Work task
Work out how many lines of the listing hold "documentclass" and return that number by itself.

─── Data shown ───

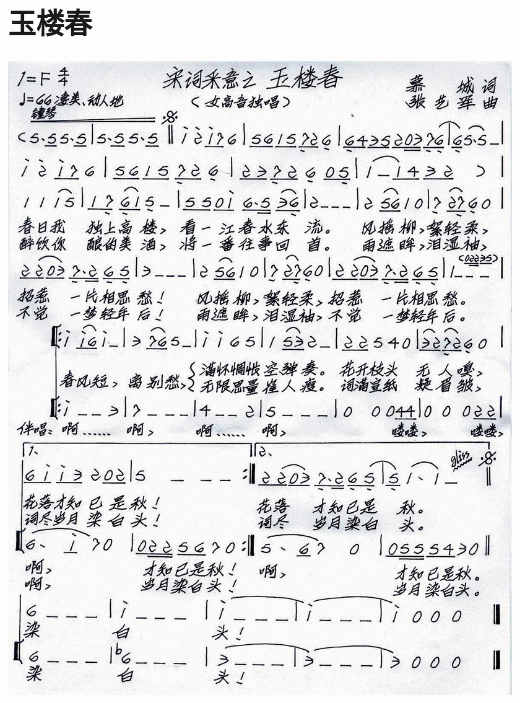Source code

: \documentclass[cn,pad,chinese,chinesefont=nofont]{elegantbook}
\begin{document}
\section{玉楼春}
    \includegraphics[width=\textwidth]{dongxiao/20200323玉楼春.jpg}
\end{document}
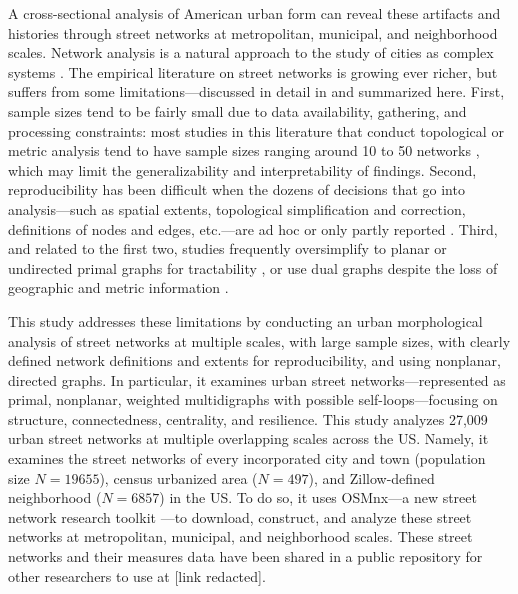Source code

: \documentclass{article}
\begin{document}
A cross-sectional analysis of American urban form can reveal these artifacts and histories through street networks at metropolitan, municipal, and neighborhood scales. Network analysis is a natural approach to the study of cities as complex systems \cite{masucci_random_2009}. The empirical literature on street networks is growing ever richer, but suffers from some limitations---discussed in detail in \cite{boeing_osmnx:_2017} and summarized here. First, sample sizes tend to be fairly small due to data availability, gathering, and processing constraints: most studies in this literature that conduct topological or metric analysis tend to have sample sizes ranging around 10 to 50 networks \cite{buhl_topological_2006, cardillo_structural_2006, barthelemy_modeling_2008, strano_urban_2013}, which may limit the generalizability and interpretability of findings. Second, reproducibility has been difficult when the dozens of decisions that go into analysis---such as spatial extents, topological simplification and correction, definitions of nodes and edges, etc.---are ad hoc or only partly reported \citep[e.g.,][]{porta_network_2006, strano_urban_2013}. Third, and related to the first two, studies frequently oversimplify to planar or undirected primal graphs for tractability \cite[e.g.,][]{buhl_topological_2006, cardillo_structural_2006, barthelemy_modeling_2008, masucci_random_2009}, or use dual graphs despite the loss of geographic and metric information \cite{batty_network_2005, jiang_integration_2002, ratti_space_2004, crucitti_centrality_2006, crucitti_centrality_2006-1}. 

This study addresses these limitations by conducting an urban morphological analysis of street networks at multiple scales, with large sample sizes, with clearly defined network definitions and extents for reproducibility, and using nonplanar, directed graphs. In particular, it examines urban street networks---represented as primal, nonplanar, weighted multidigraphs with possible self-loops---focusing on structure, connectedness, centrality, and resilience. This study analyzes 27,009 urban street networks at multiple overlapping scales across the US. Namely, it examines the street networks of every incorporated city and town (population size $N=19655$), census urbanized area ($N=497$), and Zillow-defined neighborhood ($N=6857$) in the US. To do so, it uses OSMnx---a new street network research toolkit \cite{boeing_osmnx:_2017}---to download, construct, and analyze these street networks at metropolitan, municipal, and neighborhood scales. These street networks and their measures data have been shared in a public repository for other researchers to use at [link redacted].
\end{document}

───

Output for this exercise
2